Abstract

We report rotation periods for 254 stars in an area 40' × 80' centered on the Orion Nebula. We show that these stars are likely members of the young (∼106 yr) Orion OBIc/d association. The rotation period distribution we determine, which is sensitive to periods 0.1 < P < 8 days, shows a sharp cutoff for periods P < 0.5 days, corresponding to breakup velocity for these stars. Above 0.5 days the distribution is consistent with a uniform distribution; we do not find evidence for a "gap" of periods at 4–5 days. We find signatures of active accretion among stars at all periods; active accretion does not occur preferentially among slow rotators in our sample. We find no correlation between rotation period and near-IR signatures of circumstellar disks. In addition, we show that the distribution of v sin i among stars in our sample bears striking resemblance to that of low-mass Pleiades stars.
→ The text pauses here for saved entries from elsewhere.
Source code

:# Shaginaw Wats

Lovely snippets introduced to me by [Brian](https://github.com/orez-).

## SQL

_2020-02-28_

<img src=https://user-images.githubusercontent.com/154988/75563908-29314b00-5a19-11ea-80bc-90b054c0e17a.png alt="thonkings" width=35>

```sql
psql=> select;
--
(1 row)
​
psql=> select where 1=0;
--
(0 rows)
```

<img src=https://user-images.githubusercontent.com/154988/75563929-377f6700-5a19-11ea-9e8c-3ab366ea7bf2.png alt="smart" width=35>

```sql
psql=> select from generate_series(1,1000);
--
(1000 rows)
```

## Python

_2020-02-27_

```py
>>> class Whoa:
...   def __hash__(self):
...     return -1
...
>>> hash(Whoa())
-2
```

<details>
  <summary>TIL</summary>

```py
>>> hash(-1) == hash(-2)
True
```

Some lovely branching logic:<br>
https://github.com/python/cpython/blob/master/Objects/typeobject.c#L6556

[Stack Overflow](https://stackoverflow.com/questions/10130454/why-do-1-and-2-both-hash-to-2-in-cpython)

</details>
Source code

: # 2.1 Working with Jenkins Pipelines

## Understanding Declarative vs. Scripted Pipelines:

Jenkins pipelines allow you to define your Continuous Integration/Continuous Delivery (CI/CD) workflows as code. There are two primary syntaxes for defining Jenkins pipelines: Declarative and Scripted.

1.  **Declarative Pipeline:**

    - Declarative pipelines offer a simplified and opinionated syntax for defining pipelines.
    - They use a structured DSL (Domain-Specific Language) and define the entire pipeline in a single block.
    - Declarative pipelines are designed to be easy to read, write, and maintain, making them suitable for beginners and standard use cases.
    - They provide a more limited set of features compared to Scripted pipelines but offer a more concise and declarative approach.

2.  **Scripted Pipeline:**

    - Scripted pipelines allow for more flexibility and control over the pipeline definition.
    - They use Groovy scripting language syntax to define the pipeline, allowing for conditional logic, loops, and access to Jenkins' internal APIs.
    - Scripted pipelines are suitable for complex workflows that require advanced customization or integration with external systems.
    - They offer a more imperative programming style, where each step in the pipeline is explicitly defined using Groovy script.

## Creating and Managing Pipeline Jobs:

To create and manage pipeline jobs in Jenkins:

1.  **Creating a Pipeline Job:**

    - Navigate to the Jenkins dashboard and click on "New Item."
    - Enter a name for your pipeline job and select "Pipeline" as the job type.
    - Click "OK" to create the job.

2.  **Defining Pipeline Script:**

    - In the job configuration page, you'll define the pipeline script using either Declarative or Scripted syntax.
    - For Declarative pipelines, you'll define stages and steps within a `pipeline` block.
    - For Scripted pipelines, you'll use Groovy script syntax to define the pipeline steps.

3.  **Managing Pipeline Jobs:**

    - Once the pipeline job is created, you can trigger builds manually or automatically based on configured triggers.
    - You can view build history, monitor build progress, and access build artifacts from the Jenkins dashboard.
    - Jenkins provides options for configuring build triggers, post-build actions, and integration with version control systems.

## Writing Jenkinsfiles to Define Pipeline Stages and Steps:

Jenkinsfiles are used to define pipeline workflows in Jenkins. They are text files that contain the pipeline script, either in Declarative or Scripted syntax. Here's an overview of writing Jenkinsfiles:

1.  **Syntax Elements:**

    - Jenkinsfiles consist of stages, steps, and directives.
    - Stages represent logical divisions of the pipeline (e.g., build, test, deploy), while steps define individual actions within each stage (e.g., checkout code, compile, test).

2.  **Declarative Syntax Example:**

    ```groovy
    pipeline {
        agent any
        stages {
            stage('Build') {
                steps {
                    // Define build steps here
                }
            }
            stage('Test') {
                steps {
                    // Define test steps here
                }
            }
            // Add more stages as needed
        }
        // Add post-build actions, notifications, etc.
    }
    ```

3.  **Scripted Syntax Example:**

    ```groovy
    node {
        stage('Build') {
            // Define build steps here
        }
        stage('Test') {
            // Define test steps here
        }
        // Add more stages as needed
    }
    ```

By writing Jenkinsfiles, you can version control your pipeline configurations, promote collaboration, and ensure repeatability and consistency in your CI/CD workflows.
We discuss the implications of our findings for the evolution of stellar angular momentum during the pre–main-sequence phase. We argue that all stars in our sample must still deplete angular momentum by factors of roughly 5–10, if they are to preserve their v sin i distribution over approximately the next 100 Myr. We consider in detail whether our findings are consistent with disk-regulated stellar rotation. We do not find observational evidence that magnetic disk-locking is the dominant mechanism in angular momentum evolution during the pre–main-sequence phase.